Oh wait, I really messed it up! The speed of the big ball should be ## u - 2v_{ZMF}##, shouldn't it?
 
Alettix said:
Oh wait, I really messed it up! The speed of the big ball should be ## u - 2v_{ZMF}##, shouldn't it?
##E_{ki} = 1/2mu^2 + 1/2Mu^2##
##E_{kf} = 1/2m(u^2 + 2(2v_{ZMF})u + (2v_{ZMF})^2) \\+ 1/2M(u^2 + 2(2v_{ZMF})u - (2v_{ZMF})^2)##
##E_{kf} = (1/2M+1/2m)u^2 + m(2v_{ZMF})u + 2m(v_{ZMF})^2 + M(2v_{ZMF})u - 2M(v_{ZMF})^2##
##E_{kf} = (1/2M+1/2m)u^2 + 2(v_{ZMF})^2(m - M) + (M + m)(2v_{ZMF})u##
##E_{ki} \ne E_{kf}##
I think I did this correctly.
 
Buffu said:
##E_{ki} = 1/2mu^2 + 1/2Mu^2##
##E_{kf} = 1/2m(u^2 + 2(2v_{ZMF})u + (2v_{ZMF})^2) \\+ 1/2M(u^2 + 2(2v_{ZMF})u - (2v_{ZMF})^2)##
##E_{kf} = (1/2M+1/2m)u^2 + m(2v_{ZMF})u + 2m(v_{ZMF})^2 + M(2v_{ZMF})u - 2M(v_{ZMF})^2##
##E_{kf} = (1/2M+1/2m)u^2 + 2(v_{ZMF})^2(m - M) + (M + m)(2v_{ZMF})u##
##E_{ki} \ne E_{kf}##
I think I did this correctly.
Sooo, ##u - 2v_{ZMF}## is not right either?
 
I think using momentum conservation will give right answer.
Alettix said:
Sooo, ##u - 2v_{ZMF}## is not right either?
 
Buffu said:
I think using momentum conservation will give right answer.
As far as I am concerned ZMF is meant to make it quicker and easier, so I would like to use that method. But yes, momentum conservation should always give the right answer.
 
Alettix said:
As far as I am concerned ZMF is meant to make it quicker and easier, so I would like to use that method. But yes, momentum conservation should always give the right answer.
No that's not what I meant.
I mean that we can get right velocity for big ball after collision using momentum conservation.

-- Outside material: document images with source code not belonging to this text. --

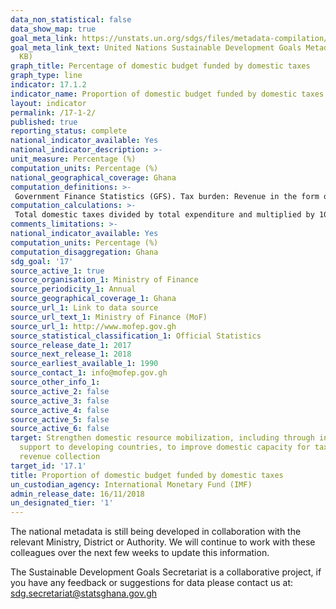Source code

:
 ```yaml
---
data_non_statistical: false
data_show_map: true
goal_meta_link: https://unstats.un.org/sdgs/files/metadata-compilation/Metadata-Goal-17.pdf
goal_meta_link_text: United Nations Sustainable Development Goals Metadata (PDF 469
  KB)
graph_title: Percentage of domestic budget funded by domestic taxes
graph_type: line
indicator: 17.1.2
indicator_name: Proportion of domestic budget funded by domestic taxes
layout: indicator
permalink: /17-1-2/
published: true
reporting_status: complete
national_indicator_available: Yes
national_indicator_description: >-
unit_measure: Percentage (%)
computation_units: Percentage (%)
national_geographical_coverage: Ghana
computation_definitions: >-
 Government Finance Statistics (GFS). Tax burden: Revenue in the form of taxes as defined under GFS code 11 as a share of total revenue.  In GFS, taxes are classified into six major categories: (i) taxes on income, profits, and capital gains; (ii) taxes on payroll and workforce; (iii) taxes on property; (iv) taxes on goods and services; (v) taxes on international trade and transactions; and (vi) other taxes. Tax burden concept may be disaggregated into the complementary concepts of 'direct taxes' and 'indirect taxes'. both concepts can be calculated using the detailed GFS revenue classifications specified in the UN metadata. “Direct taxes” that take into account individual circumstances of taxpayers (e.g., taxes on individual and corporate income). “Indirect taxes” or taxes that do not take into account individual circumstances of taxpayers (e.g., taxes imposed on goods and services), which can be calculated from the following detailed GFS revenue classifications. Tax burden is directly related to the wider concept of fiscal burden, which can be derived from combining two GFS Manual (GFSM) 2014 revenue codes: code 11 Taxes plus code 12, Social Contributions or, alternatively 11+121+122.
computation_calculations: >-
 Total domestic taxes divided by total expenditure and multiplied by 100
comments_limitations: >-
national_indicator_available: Yes
computation_units: Percentage (%)
computation_disaggregation: Ghana
sdg_goal: '17'
source_active_1: true
source_organisation_1: Ministry of Finance
source_periodicity_1: Annual 
source_geographical_coverage_1: Ghana
source_url_1: Link to data source
source_url_text_1: Ministry of Finance (MoF)
source_url_1: http://www.mofep.gov.gh
source_statistical_classification_1: Official Statistics
source_release_date_1: 2017
source_next_release_1: 2018
source_earliest_available_1: 1990
source_contact_1: info@mofep.gov.gh
source_other_info_1:
source_active_2: false
source_active_3: false
source_active_4: false
source_active_5: false
source_active_6: false
target: Strengthen domestic resource mobilization, including through international
  support to developing countries, to improve domestic capacity for tax and other
  revenue collection
target_id: '17.1'
title: Proportion of domestic budget funded by domestic taxes
un_custodian_agency: International Monetary Fund (IMF)
admin_release_date: 16/11/2018
un_designated_tier: '1'
---
```

The national metadata is still being developed in collaboration with the relevant Ministry, District or Authority.  We will continue to work with these colleagues over the next few weeks to update this information.

The Sustainable Development Goals Secretariat is a collaborative project, if you have any feedback or suggestions for data please contact us at: sdg.secretariat@statsghana.gov.gh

##mu + Mu = m(u + 2v_{ZMF}) + M\color{red}{V}##
 
Last edited:
haruspex said:
Yes, and with that I think you will find the energy is conserved in the lab frame.
Yes. Thank you for helping me get it right! :)
 
haruspex said:
Yes, and with that I think you will find the energy is conserved in the lab frame.
That looks correct but I did not get it.

Initial velocity in lab frame :-
Big mass - u
Small mass - u

Final velocity in lab frame :-
Big mass - ##u - 2v_{ZMF}##
Small mass - ##u + 2v_{ZMF}##
As per OP,

That is not going to get conserved. Either I am getting final velocity of small mass wrong or the big mass.
Can you help me please ? :oldconfused::oldconfused:
 
haruspex said:
Are you sure, or are you just guessing?
I checked if it is going to conserve in post number 4.
Can you please check my calculations ?